━━━ RECORDS FOR THIS TASK ━━━
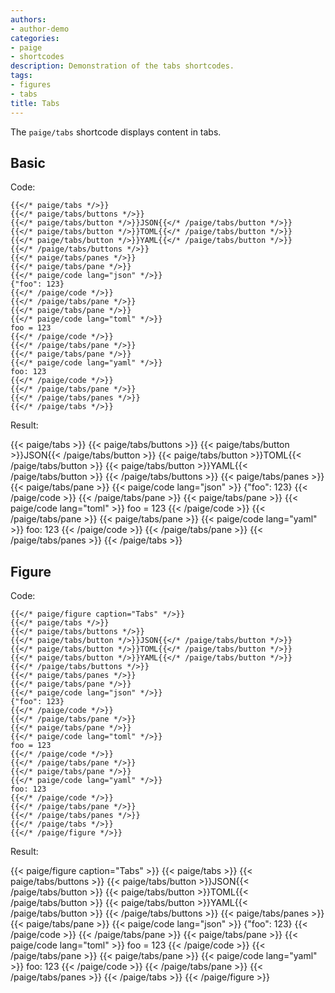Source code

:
 ```yaml
---
authors:
- author-demo
categories:
- paige
- shortcodes
description: Demonstration of the tabs shortcodes.
tags:
- figures
- tabs
title: Tabs
---
```


The `paige/tabs` shortcode displays content in tabs.

<!--more-->

## Basic

Code:

```go-html-template
{{</* paige/tabs */>}}
{{</* paige/tabs/buttons */>}}
{{</* paige/tabs/button */>}}JSON{{</* /paige/tabs/button */>}}
{{</* paige/tabs/button */>}}TOML{{</* /paige/tabs/button */>}}
{{</* paige/tabs/button */>}}YAML{{</* /paige/tabs/button */>}}
{{</* /paige/tabs/buttons */>}}
{{</* paige/tabs/panes */>}}
{{</* paige/tabs/pane */>}}
{{</* paige/code lang="json" */>}}
{"foo": 123}
{{</* /paige/code */>}}
{{</* /paige/tabs/pane */>}}
{{</* paige/tabs/pane */>}}
{{</* paige/code lang="toml" */>}}
foo = 123
{{</* /paige/code */>}}
{{</* /paige/tabs/pane */>}}
{{</* paige/tabs/pane */>}}
{{</* paige/code lang="yaml" */>}}
foo: 123
{{</* /paige/code */>}}
{{</* /paige/tabs/pane */>}}
{{</* /paige/tabs/panes */>}}
{{</* /paige/tabs */>}}
```

Result:

{{< paige/tabs >}}
{{< paige/tabs/buttons >}}
{{< paige/tabs/button >}}JSON{{< /paige/tabs/button >}}
{{< paige/tabs/button >}}TOML{{< /paige/tabs/button >}}
{{< paige/tabs/button >}}YAML{{< /paige/tabs/button >}}
{{< /paige/tabs/buttons >}}
{{< paige/tabs/panes >}}
{{< paige/tabs/pane >}}
{{< paige/code lang="json" >}}
{"foo": 123}
{{< /paige/code >}}
{{< /paige/tabs/pane >}}
{{< paige/tabs/pane >}}
{{< paige/code lang="toml" >}}
foo = 123
{{< /paige/code >}}
{{< /paige/tabs/pane >}}
{{< paige/tabs/pane >}}
{{< paige/code lang="yaml" >}}
foo: 123
{{< /paige/code >}}
{{< /paige/tabs/pane >}}
{{< /paige/tabs/panes >}}
{{< /paige/tabs >}}

## Figure

Code:

```go-html-template
{{</* paige/figure caption="Tabs" */>}}
{{</* paige/tabs */>}}
{{</* paige/tabs/buttons */>}}
{{</* paige/tabs/button */>}}JSON{{</* /paige/tabs/button */>}}
{{</* paige/tabs/button */>}}TOML{{</* /paige/tabs/button */>}}
{{</* paige/tabs/button */>}}YAML{{</* /paige/tabs/button */>}}
{{</* /paige/tabs/buttons */>}}
{{</* paige/tabs/panes */>}}
{{</* paige/tabs/pane */>}}
{{</* paige/code lang="json" */>}}
{"foo": 123}
{{</* /paige/code */>}}
{{</* /paige/tabs/pane */>}}
{{</* paige/tabs/pane */>}}
{{</* paige/code lang="toml" */>}}
foo = 123
{{</* /paige/code */>}}
{{</* /paige/tabs/pane */>}}
{{</* paige/tabs/pane */>}}
{{</* paige/code lang="yaml" */>}}
foo: 123
{{</* /paige/code */>}}
{{</* /paige/tabs/pane */>}}
{{</* /paige/tabs/panes */>}}
{{</* /paige/tabs */>}}
{{</* /paige/figure */>}}
```

Result:

{{< paige/figure caption="Tabs" >}}
{{< paige/tabs >}}
{{< paige/tabs/buttons >}}
{{< paige/tabs/button >}}JSON{{< /paige/tabs/button >}}
{{< paige/tabs/button >}}TOML{{< /paige/tabs/button >}}
{{< paige/tabs/button >}}YAML{{< /paige/tabs/button >}}
{{< /paige/tabs/buttons >}}
{{< paige/tabs/panes >}}
{{< paige/tabs/pane >}}
{{< paige/code lang="json" >}}
{"foo": 123}
{{< /paige/code >}}
{{< /paige/tabs/pane >}}
{{< paige/tabs/pane >}}
{{< paige/code lang="toml" >}}
foo = 123
{{< /paige/code >}}
{{< /paige/tabs/pane >}}
{{< paige/tabs/pane >}}
{{< paige/code lang="yaml" >}}
foo: 123
{{< /paige/code >}}
{{< /paige/tabs/pane >}}
{{< /paige/tabs/panes >}}
{{< /paige/tabs >}}
{{< /paige/figure >}}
━━━
_WHAT YOU WILL DO:_
Each line with "caption" in it must be identified and copied from the material.

_ANSWER SECTION:_
{{</* paige/figure caption="Tabs" */>}}
{{< paige/figure caption="Tabs" >}}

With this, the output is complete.